This goes against Amazon’s public message that it works to uplift small businesses in India. This also corroborates allegations by small retailers that Amazon favours certain major sellers
Amazon kept up a cat-and-mouse game with the Indian regulators for years, secret documents uncovered by news agency Reuters have shown. The retail giant allegedly pulled a veil over, inter alia, its preferential treatment towards a cabal of few dozen sellers, undermining the interest of lakhs of other sellers associated with it. This was achieved while dodging several e-commerce regulations rolled out in the country, the documents suggest.
Certain ‘secret/not for disclosure’ details reflect that 33 Amazon sellers, out of its over four lakh sellers, accounted for one-third of the value of all goods sold on the company’s website. Other company documents show that two other sellers – merchants in which Amazon had indirect equity stake – held around 35 per cent of the platform’s sales revenue in early 2019.
Simply put, 35 sellers, out of more than four lakh merchants affiliated with Amazon India’s website, in early 2019 accounted for around two-thirds of sales happening on the platform.

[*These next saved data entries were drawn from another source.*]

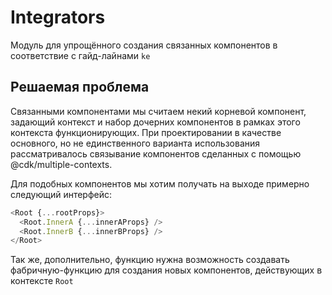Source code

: # Integrators

Модуль для упрощённого создания связанных компонентов в соответствие с
гайд-лайнами `ke`

## Решаемая проблема

Связанными компонентами мы считаем некий корневой компонент, задающий контекст
и набор дочерних компонентов в рамках этого контекста функционирующих.
При проектировании в качестве основного, но не единственного варианта
использования рассматривалось связывание компонентов сделанных с помощью
@cdk/multiple-contexts.

Для подобных компонентов мы хотим получать на выходе примерно следующий интерфейс:
```typescript jsx
<Root {...rootProps}>
  <Root.InnerA {...innerAProps} />
  <Root.InnerB {...innerBProps} />
</Root>
```
Так же, дополнительно, функцию нужна возможность создавать фабричную-функцию для
создания новых компонентов, действующих в контексте `Root`
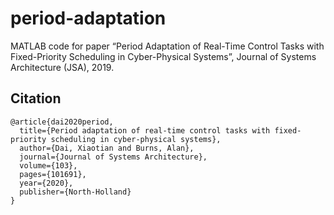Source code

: # period-adaptation
MATLAB code for paper “Period Adaptation of Real-Time Control Tasks with Fixed-Priority Scheduling in Cyber-Physical Systems”, Journal of Systems Architecture (JSA), 2019.

## Citation
```text
@article{dai2020period,
  title={Period adaptation of real-time control tasks with fixed-priority scheduling in cyber-physical systems},
  author={Dai, Xiaotian and Burns, Alan},
  journal={Journal of Systems Architecture},
  volume={103},
  pages={101691},
  year={2020},
  publisher={North-Holland}
}
```
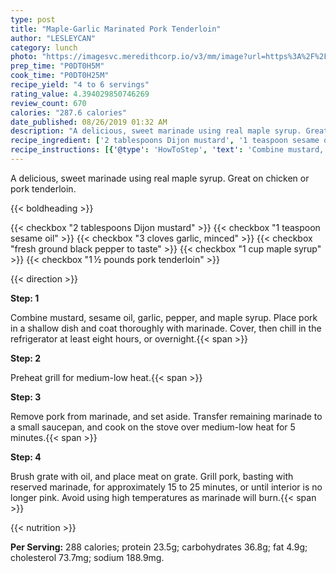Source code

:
 ```yaml
---
type: post
title: "Maple-Garlic Marinated Pork Tenderloin"
author: "LESLEYCAN"
category: lunch
photo: "https://imagesvc.meredithcorp.io/v3/mm/image?url=https%3A%2F%2Fimages.media-allrecipes.com%2Fuserphotos%2F850679.jpg"
prep_time: "P0DT0H5M"
cook_time: "P0DT0H25M"
recipe_yield: "4 to 6 servings"
rating_value: 4.394029850746269
review_count: 670
calories: "287.6 calories"
date_published: 08/26/2019 01:32 AM
description: "A delicious, sweet marinade using real maple syrup. Great on chicken or pork tenderloin."
recipe_ingredient: ['2 tablespoons Dijon mustard', '1 teaspoon sesame oil', '3 cloves garlic, minced', 'fresh ground black pepper to taste', '1 cup maple syrup', '1\u2009½ pounds pork tenderloin']
recipe_instructions: [{'@type': 'HowToStep', 'text': 'Combine mustard, sesame oil, garlic, pepper, and maple syrup. Place pork in a shallow dish and coat thoroughly with marinade. Cover, then chill in the refrigerator at least eight hours, or overnight.\n'}, {'@type': 'HowToStep', 'text': 'Preheat grill for medium-low heat.\n'}, {'@type': 'HowToStep', 'text': 'Remove pork from marinade, and set aside. Transfer remaining marinade to a small saucepan, and cook on the stove over medium-low heat for 5 minutes.\n'}, {'@type': 'HowToStep', 'text': 'Brush grate with oil, and place meat on grate. Grill pork, basting with reserved marinade, for approximately 15 to 25 minutes, or until interior is no longer pink. Avoid using high temperatures as marinade will burn.\n'}]
---
```


A delicious, sweet marinade using real maple syrup. Great on chicken or pork tenderloin. 

{{< boldheading >}}

{{< checkbox "2 tablespoons Dijon mustard" >}}
{{< checkbox "1 teaspoon sesame oil" >}}
{{< checkbox "3 cloves garlic, minced" >}}
{{< checkbox "fresh ground black pepper to taste" >}}
{{< checkbox "1 cup maple syrup" >}}
{{< checkbox "1 ½ pounds pork tenderloin" >}}


{{< direction >}}

**Step: 1**

Combine mustard, sesame oil, garlic, pepper, and maple syrup. Place pork in a shallow dish and coat thoroughly with marinade. Cover, then chill in the refrigerator at least eight hours, or overnight.{{< span >}}

**Step: 2**

Preheat grill for medium-low heat.{{< span >}}

**Step: 3**

Remove pork from marinade, and set aside. Transfer remaining marinade to a small saucepan, and cook on the stove over medium-low heat for 5 minutes.{{< span >}}

**Step: 4**

Brush grate with oil, and place meat on grate. Grill pork, basting with reserved marinade, for approximately 15 to 25 minutes, or until interior is no longer pink. Avoid using high temperatures as marinade will burn.{{< span >}}

{{< nutrition >}}

**Per Serving:** 288 calories; protein 23.5g; carbohydrates 36.8g; fat 4.9g; cholesterol 73.7mg; sodium 188.9mg.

This goes against Amazon’s public message that it works to uplift small businesses in India. This also corroborates allegations by small retailers that Amazon favours certain major sellers and violates federal regulations.
The two retailers, in which Amazon had indirect equity stake, are Cloudtail and Appario. These sellers, referred to as Special Merchants in Amazon documents, were formed to circumvent e-commerce regulations in India, as per the report.
Amazon reportedly entered a joint venture with Infosys co-founder NR Narayana Murthy, which was used to create Cloudtail in 2014. While Amazon maintained that it did extend the same privileges to Cloudtail as any other seller, company documents show that it was deeply engaged in its expansion.
“The Special Merchant (SM) was launched in Aug-14 and we helped SM quickly ramp up and gain scale through Q4,” stated an Amazon India report, dated February 23, 2015, quoted by Reuters. “Launch, stabilise, grow Special Merchant; make it profitable.”
Amazon had plans to ensure Cloudtail accounted for 40 per cent of Amazon.in sales. To this end, the report reveals, Amazon helped Cloudtail “acquire key relationships’ with major tech companies, including Apple, Microsoft and OnePlus.
While India’s e-commerce rules prohibited retail platforms from holding inventories, internal company documents show that Amazon was effectively treating Cloudtail’s inventory as its own around 2016. To comply with a 25 per cent cap on sales by a single seller, Amazon moved the procurement of some mobile phone brands Cloudtail was offering to Amazon Wholesale, a wholesale business-to-business operation in India which did not fall under the foreign investment restrictions. Amazon Wholesale then supplied these products to “certain” sellers, who in turn sold them on Amazon.in, according to a 2016 internal global regulatory update.
In 2017, Amazon came up with another special merchant – Appario – created under a joint venture with an entity backed by the family of Ashok Patni, a pioneer in the Indian IT outsourcing sector.
In December 2018, Modi government restricted vendors in which marketplaces, such as Amazon, have an equity interest from selling products on these marketplaces to check deep discounting practices. The new limits forced Amazon to restructure its relationships with Cloudtail and Appario, the two special merchants in which it held indirect stakes. The two then accounted for around 35 per cent of Amazon’s online sales, the Reuters report said.
On February 1, 2019, thousands of products offered by Cloudtail and Appario were removed from Amazon’s website in accordance with new rules. They were reinstated days later were back as Amazon reduced its equity stake in the parent companies of the two sellers. This maneuver, the company believed, made it compliant with the new rules, Reuters reported.
Amazon refuted this report, maintaining that it has always complied with the Indian regulations.
“Amazon remains compliant with all Indian laws. In the last several years, there have been number of changes in regulations governing the marketplaces and Amazon has, on each occasion taken rapid action to ensure compliance. The story therefore seems to have outdated information and does not show any non-compliance,” an Amazon spokesperson stated.
In the meantime, we continue to focus on delivering first class service to India’s consumers, and helping India’s manufacturers and SMBs reach customers across India and around the world, the spokesperson further added.